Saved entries
::::::::::

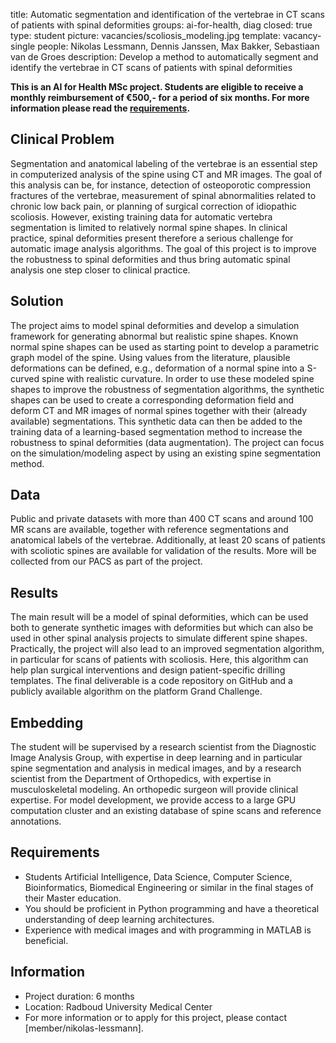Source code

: title: Automatic segmentation and identification of the vertebrae in CT scans of patients with spinal deformities
groups: ai-for-health, diag
closed: true 
type: student 
picture: vacancies/scoliosis_modeling.jpg
template: vacancy-single
people: Nikolas Lessmann, Dennis Janssen, Max Bakker, Sebastiaan van de Groes
description: Develop a method to automatically segment and identify the vertebrae in CT scans of patients with spinal deformities

**This is an AI for Health MSc project. Students are
eligible to receive a monthly reimbursement of €500,- for
a period of six months. For more information please read the
[requirements](https://www.ai-for-health.nl/requirements/).** 

## Clinical Problem 
Segmentation and anatomical labeling of the vertebrae is an essential step in computerized analysis of the spine using CT and MR images. The goal of this analysis can be, for instance, detection of osteoporotic compression fractures of the vertebrae, measurement of spinal abnormalities related to chronic low back pain, or planning of surgical correction of idiopathic scoliosis. However, existing training data for automatic vertebra segmentation is limited to relatively normal spine shapes. In clinical practice, spinal deformities present therefore a serious challenge for automatic image analysis algorithms. The goal of this project is to improve the robustness to spinal deformities and thus bring automatic spinal analysis one step closer to clinical practice.

## Solution 
The project aims to model spinal deformities and develop a simulation framework for generating abnormal but realistic spine shapes. Known normal spine shapes can be used as starting point to develop a parametric graph model of the spine. Using values from the literature, plausible deformations can be defined, e.g., deformation of a normal spine into a S-curved spine with realistic curvature. In order to use these modeled spine shapes to improve the robustness of segmentation algorithms, the synthetic shapes can be used to create a corresponding deformation field and deform CT and MR images of normal spines together with their (already available) segmentations. This synthetic data can then be added to the training data of a learning-based segmentation method to increase the robustness to spinal deformities (data augmentation). The project can focus on the simulation/modeling aspect by using an existing spine segmentation method.

## Data 
Public and private datasets with more than 400 CT scans and around 100 MR scans are available, together with reference segmentations and anatomical labels of the vertebrae. Additionally, at least 20 scans of patients with scoliotic spines are available for validation of the results. More will be collected from our PACS as part of the project.

## Results
The main result will be a model of spinal deformities, which can be used both to generate synthetic images with deformities but which can also be used in other spinal analysis projects to simulate different spine shapes. Practically, the project will also lead to an improved segmentation algorithm, in particular for scans of patients with scoliosis. Here, this algorithm can help plan surgical interventions and design patient-specific drilling templates. The final deliverable is a code repository on GitHub and a publicly available algorithm on the platform Grand Challenge.

## Embedding 
The student will be supervised by a research scientist from the Diagnostic Image Analysis Group, with expertise in deep learning and in particular spine segmentation and analysis in medical images, and by a research scientist from the Department of Orthopedics, with expertise in musculoskeletal modeling. An orthopedic surgeon will provide clinical expertise. For model development, we provide access to a large GPU computation cluster and an existing database of spine scans and reference annotations.

## Requirements 
- Students Artificial Intelligence, Data Science, Computer Science, Bioinformatics, Biomedical Engineering or similar in the final stages of their Master education. 
- You should be proficient in Python programming and have a theoretical understanding of deep learning architectures.
- Experience with medical images and with programming in MATLAB is beneficial.

## Information 
- Project duration: 6 months 
- Location: Radboud University Medical Center 
- For more information or to apply for this project, please contact [member/nikolas-lessmann].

::::::::::

WHAT YOU NEED TO DO: Show every line from the entries that includes the word "programming".

COMPLETED EXERCISE:
- You should be proficient in Python programming and have a theoretical understanding of deep learning architectures.
- Experience with medical images and with programming in MATLAB is beneficial.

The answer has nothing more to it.